What the task asks: Among the records below, which lines contain the string "textbf"? Report them.
Input data START
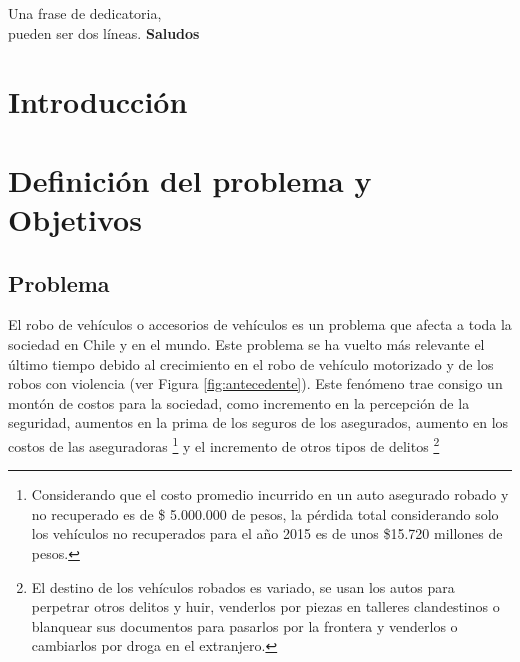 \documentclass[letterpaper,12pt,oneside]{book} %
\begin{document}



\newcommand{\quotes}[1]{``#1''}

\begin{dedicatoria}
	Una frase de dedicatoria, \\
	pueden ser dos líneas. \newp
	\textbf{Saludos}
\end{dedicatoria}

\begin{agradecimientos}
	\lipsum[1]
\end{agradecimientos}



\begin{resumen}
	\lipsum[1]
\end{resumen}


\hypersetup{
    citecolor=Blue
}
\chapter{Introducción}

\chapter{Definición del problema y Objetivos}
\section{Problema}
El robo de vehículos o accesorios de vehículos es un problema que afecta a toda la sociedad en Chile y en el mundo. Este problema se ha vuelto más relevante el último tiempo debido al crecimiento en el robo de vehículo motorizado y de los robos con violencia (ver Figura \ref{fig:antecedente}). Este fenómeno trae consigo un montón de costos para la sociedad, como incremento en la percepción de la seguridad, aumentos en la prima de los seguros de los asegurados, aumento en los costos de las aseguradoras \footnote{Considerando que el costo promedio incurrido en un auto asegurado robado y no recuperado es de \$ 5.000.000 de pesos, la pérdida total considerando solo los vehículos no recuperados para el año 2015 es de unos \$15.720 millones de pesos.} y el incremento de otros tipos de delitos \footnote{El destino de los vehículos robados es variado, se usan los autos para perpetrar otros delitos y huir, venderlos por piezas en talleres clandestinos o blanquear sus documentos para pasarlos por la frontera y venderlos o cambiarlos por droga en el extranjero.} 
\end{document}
Input data END
Input data START
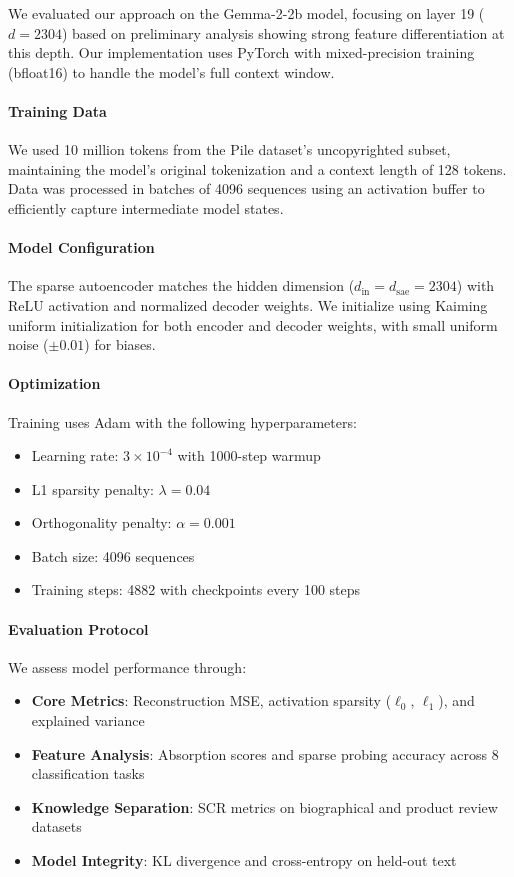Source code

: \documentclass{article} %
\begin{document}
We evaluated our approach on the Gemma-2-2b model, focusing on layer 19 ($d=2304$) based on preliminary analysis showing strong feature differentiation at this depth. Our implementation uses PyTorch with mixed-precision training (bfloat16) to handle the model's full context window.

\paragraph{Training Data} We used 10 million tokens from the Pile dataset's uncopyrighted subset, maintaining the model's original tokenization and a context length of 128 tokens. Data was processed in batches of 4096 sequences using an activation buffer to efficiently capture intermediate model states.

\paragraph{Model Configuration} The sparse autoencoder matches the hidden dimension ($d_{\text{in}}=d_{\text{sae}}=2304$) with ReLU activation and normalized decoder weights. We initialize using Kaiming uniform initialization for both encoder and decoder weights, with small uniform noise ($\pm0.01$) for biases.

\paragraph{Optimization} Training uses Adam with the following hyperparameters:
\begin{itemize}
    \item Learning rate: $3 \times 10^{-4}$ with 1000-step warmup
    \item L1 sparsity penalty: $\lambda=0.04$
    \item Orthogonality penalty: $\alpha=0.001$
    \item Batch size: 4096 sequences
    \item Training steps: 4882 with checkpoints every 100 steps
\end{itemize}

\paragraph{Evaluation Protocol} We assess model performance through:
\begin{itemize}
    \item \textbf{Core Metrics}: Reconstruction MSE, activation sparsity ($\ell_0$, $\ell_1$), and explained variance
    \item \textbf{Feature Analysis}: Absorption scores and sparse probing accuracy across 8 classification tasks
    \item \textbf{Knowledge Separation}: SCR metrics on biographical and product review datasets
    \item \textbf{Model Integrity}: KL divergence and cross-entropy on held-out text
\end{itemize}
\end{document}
Input data END
Solution to this task:
	\textbf{Saludos}
    \item \textbf{Core Metrics}: Reconstruction MSE, activation sparsity ($\ell_0$, $\ell_1$), and explained variance
    \item \textbf{Feature Analysis}: Absorption scores and sparse probing accuracy across 8 classification tasks
    \item \textbf{Knowledge Separation}: SCR metrics on biographical and product review datasets
    \item \textbf{Model Integrity}: KL divergence and cross-entropy on held-out text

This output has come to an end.